What you have to do: Below are the records; copy each line in which "Elaboraci" can be found.

[Dataset excerpts]
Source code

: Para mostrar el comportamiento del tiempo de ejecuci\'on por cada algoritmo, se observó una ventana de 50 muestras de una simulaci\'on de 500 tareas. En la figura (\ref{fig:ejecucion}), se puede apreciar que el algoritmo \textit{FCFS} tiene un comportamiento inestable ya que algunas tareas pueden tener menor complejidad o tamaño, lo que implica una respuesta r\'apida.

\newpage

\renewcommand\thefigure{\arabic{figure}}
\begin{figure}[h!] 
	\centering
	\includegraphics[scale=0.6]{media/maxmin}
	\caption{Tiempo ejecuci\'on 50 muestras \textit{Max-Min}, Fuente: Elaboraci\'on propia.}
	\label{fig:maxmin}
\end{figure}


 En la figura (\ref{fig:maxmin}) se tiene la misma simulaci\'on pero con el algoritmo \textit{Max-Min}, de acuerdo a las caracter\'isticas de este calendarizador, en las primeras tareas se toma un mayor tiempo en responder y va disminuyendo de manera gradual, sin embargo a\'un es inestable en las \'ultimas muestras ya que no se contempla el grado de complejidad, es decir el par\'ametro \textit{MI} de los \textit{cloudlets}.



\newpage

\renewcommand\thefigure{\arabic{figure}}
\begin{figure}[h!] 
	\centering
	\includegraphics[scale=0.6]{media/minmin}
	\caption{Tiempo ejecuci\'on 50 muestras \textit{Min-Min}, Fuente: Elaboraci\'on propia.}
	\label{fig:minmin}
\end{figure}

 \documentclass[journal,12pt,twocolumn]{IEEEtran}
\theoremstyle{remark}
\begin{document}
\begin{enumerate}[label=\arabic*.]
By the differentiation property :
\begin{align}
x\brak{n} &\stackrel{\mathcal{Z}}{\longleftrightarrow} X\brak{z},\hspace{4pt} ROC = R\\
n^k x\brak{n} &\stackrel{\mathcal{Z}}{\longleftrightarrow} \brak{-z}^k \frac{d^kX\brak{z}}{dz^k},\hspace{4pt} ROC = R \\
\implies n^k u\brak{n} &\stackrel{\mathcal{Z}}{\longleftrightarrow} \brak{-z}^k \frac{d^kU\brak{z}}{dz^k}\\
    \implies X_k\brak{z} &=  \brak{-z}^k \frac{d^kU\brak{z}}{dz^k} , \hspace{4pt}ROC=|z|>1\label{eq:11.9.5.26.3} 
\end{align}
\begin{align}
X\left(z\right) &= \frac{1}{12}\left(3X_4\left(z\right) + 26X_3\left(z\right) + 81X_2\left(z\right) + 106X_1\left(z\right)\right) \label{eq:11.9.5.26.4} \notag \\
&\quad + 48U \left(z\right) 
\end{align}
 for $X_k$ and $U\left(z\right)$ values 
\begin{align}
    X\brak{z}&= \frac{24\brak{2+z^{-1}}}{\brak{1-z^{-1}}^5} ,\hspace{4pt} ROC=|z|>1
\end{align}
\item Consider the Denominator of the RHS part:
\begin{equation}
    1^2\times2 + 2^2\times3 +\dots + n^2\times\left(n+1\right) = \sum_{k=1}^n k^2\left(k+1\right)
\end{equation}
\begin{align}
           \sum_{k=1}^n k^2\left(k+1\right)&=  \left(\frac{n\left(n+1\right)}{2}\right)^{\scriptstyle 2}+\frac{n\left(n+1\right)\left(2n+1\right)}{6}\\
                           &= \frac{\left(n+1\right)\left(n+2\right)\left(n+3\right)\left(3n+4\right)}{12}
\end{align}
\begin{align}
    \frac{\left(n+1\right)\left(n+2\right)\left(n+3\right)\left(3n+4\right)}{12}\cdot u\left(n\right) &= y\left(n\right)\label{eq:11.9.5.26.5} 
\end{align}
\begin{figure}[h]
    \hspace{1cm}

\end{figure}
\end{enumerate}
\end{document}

Answer box:
	\caption{Tiempo ejecuci\'on 50 muestras \textit{Max-Min}, Fuente: Elaboraci\'on propia.}
	\caption{Tiempo ejecuci\'on 50 muestras \textit{Min-Min}, Fuente: Elaboraci\'on propia.}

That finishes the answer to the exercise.